__YOUR OBJECTIVE__:
This task calls for copying each line below that contains "width".

━━━━━ MATERIAL FOR THE TASK

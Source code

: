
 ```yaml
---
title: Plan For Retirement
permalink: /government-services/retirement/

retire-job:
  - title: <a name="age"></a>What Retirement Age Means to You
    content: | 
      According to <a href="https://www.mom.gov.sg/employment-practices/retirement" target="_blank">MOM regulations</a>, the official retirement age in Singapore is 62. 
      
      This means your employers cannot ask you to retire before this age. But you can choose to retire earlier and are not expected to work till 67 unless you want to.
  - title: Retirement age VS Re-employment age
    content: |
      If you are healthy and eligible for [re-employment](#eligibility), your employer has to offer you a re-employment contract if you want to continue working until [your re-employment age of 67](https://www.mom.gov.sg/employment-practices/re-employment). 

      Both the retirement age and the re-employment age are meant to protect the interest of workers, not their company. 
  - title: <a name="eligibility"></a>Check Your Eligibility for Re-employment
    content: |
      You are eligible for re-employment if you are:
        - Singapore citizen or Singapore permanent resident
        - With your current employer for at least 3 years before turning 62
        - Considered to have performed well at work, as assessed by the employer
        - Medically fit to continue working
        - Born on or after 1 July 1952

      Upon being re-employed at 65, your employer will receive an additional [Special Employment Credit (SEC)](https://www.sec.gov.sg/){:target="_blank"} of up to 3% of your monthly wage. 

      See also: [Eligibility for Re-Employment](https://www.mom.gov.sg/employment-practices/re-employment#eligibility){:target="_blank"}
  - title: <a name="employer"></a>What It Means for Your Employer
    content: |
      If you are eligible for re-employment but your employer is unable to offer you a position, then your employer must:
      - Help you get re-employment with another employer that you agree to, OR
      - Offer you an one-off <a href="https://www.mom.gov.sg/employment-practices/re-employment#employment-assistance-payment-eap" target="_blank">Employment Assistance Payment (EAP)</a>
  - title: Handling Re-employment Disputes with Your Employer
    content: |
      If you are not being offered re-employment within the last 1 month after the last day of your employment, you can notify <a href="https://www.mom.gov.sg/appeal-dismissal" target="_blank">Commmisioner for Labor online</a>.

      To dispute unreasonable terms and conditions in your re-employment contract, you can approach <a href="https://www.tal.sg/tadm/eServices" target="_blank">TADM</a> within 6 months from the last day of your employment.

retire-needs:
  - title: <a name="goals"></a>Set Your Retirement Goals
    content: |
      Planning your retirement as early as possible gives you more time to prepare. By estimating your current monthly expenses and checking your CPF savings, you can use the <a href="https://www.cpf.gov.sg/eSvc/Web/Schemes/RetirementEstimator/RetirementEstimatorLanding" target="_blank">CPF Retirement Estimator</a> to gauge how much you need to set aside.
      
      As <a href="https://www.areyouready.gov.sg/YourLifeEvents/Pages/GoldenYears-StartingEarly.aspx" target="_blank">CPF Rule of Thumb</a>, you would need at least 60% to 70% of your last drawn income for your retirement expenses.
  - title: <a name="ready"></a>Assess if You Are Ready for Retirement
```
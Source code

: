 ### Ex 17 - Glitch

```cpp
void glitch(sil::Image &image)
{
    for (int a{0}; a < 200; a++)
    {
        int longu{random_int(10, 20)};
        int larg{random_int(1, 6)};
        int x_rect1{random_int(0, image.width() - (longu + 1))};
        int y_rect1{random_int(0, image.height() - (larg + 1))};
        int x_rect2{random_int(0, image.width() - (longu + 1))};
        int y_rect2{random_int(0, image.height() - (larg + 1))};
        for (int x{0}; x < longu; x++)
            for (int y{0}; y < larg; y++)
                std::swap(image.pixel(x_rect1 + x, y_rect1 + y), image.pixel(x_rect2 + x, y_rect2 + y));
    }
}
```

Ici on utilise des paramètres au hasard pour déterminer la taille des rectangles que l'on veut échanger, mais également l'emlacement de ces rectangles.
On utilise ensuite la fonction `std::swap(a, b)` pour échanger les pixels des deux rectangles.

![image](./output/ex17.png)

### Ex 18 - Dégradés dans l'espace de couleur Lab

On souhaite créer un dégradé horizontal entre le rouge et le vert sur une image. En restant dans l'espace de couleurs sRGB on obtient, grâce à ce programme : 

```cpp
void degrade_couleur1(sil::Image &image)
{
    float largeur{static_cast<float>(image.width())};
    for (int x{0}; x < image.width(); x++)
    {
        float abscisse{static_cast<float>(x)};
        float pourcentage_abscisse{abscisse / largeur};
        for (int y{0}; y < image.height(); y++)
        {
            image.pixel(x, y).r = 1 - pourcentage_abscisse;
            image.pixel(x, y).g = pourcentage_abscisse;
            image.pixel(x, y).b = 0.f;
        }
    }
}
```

━━━━━━━━━━

__EXERCISE RESPONSE__:
        int x_rect1{random_int(0, image.width() - (longu + 1))};
        int x_rect2{random_int(0, image.width() - (longu + 1))};
    float largeur{static_cast<float>(image.width())};
    for (int x{0}; x < image.width(); x++)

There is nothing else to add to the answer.